The Democratic Republic of Congo has the most natural resources of any country in the world. Since the arrival of the Belgians in 1885, Congo has been plundered by foreign and domestic powers. Today, with untapped mineral assets estimated at 24 trillion dollars, it may be another century before we see the end of "the vilest scramble for loot that ever disfigured the history of human conscience."
The DR Congo is hardly less violent or chaotic now than when it inspired Conrad’s Heart of Darkness. The UN estimates that as many as 45,000 people die each month in the Congo due to violence or other indirect factors of the current conflict. More than 40 different rebel groups of several nationalities live within the Congo, terrorizing the people and exploiting Congolese resources, (such as coltan, a material critical to cellphones and other electronics.)
Unfortunately, these resources have been anything but a boon to the average DR Congo citizen, who is among the poorest in the world.
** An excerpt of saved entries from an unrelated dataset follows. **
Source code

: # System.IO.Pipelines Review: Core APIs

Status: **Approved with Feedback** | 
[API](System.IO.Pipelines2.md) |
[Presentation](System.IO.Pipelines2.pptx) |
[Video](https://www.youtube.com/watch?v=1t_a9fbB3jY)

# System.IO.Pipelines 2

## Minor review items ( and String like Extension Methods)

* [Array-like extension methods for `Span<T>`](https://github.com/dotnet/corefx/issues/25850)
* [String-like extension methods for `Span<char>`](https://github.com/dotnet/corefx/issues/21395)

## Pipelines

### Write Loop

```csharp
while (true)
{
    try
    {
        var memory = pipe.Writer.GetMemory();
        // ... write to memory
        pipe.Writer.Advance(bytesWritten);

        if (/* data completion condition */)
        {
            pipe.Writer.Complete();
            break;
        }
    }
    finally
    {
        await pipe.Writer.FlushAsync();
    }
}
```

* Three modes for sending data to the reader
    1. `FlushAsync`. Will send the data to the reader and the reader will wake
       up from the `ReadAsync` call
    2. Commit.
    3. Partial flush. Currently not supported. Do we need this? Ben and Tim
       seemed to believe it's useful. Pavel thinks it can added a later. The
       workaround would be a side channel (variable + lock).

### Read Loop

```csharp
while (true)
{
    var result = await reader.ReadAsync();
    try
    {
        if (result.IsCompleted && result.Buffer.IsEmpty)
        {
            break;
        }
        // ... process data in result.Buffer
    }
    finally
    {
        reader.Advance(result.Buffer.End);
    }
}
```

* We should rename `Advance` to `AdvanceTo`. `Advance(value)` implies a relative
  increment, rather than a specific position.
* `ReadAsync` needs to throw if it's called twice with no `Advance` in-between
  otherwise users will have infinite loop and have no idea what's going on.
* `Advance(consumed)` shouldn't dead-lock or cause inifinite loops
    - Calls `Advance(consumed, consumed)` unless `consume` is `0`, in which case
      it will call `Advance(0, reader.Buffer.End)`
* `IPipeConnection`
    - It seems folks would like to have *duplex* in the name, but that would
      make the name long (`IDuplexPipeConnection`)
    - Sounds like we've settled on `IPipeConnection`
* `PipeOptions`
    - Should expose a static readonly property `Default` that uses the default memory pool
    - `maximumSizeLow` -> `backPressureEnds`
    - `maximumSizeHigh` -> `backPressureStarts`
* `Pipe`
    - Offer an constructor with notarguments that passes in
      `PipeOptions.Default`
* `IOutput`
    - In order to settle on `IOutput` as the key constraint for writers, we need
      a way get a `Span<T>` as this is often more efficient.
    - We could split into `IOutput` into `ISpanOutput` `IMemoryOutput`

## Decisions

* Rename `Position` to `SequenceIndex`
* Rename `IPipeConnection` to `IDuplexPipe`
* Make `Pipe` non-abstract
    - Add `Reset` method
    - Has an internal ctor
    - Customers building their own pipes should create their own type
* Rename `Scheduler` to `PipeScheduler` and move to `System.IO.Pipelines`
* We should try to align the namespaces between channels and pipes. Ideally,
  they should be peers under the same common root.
As of 2013, there are 2 million Congolese people categorized as "internally displaced persons" --people who have been forced from their homes to live in makeshift camps due to violence and other human rights violations.
It is primarily these two groups-- rebel soldiers and the IDPs (many of whom are children) that are juxtaposed within The Enclave. Like the surreal Truffula-esque trees in the background, the scenes of brutality, suffering, and resilience are so indescribably removed from my daily reality of smartphones, Starbucks, and ergonomic chairs that I struggle to decipher what I am seeing.
The Enclave offers no answers, no simple Seuss-ian "Unless," just a masterfully executed way to keep from forgetting the frail pink humanity unseen behind the black and white headlines.
The Enclave runs through November 24th at the Pavilion of Ireland, at Fondaco Marcello, San Marco 3415 (Calle dei Garzoni), 30124 Venice Italy. The Enclave has also been published in book format by Aperture.